• Requirement
Apart from the pictures, every record here must be copied word for word.

• Data provided

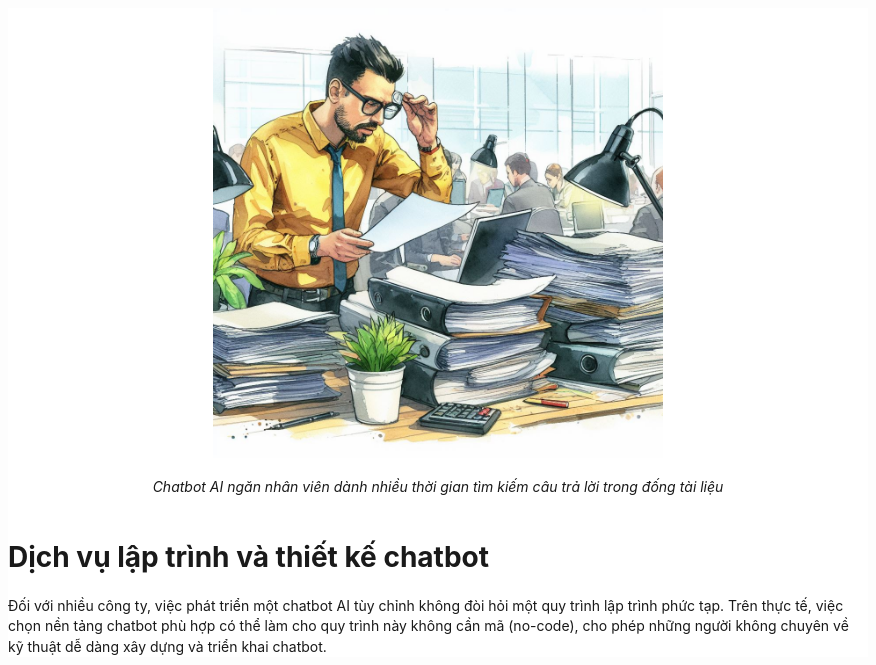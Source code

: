 <center>
<img height="450px" src="/images/blog/46-how-to-build-company-knowledge-base-using-chatgpt/1-employee-look-for-answers-in-piles-of-documents.jpeg" alt="Chatbot AI ngăn nhân viên dành nhiều thời gian tìm kiếm câu trả lời trong đống tài liệu"/>

*Chatbot AI ngăn nhân viên dành nhiều thời gian tìm kiếm câu trả lời trong đống tài liệu*
</center>

# Dịch vụ lập trình và thiết kế chatbot
Đối với nhiều công ty, việc phát triển một chatbot AI tùy chỉnh không đòi hỏi một quy trình lập trình phức tạp. Trên thực tế, việc chọn nền tảng chatbot phù hợp có thể làm cho quy trình này không cần mã (no-code), cho phép những người không chuyên về kỹ thuật dễ dàng xây dựng và triển khai chatbot.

• Task result
Source code

: <center>
<img height="450px" src="/images/blog/46-how-to-build-company-knowledge-base-using-chatgpt/1-employee-look-for-answers-in-piles-of-documents.jpeg" alt="Chatbot AI ngăn nhân viên dành nhiều thời gian tìm kiếm câu trả lời trong đống tài liệu"/>

*Chatbot AI ngăn nhân viên dành nhiều thời gian tìm kiếm câu trả lời trong đống tài liệu*
</center>

# Dịch vụ lập trình và thiết kế chatbot
Đối với nhiều công ty, việc phát triển một chatbot AI tùy chỉnh không đòi hỏi một quy trình lập trình phức tạp. Trên thực tế, việc chọn nền tảng chatbot phù hợp có thể làm cho quy trình này không cần mã (no-code), cho phép những người không chuyên về kỹ thuật dễ dàng xây dựng và triển khai chatbot.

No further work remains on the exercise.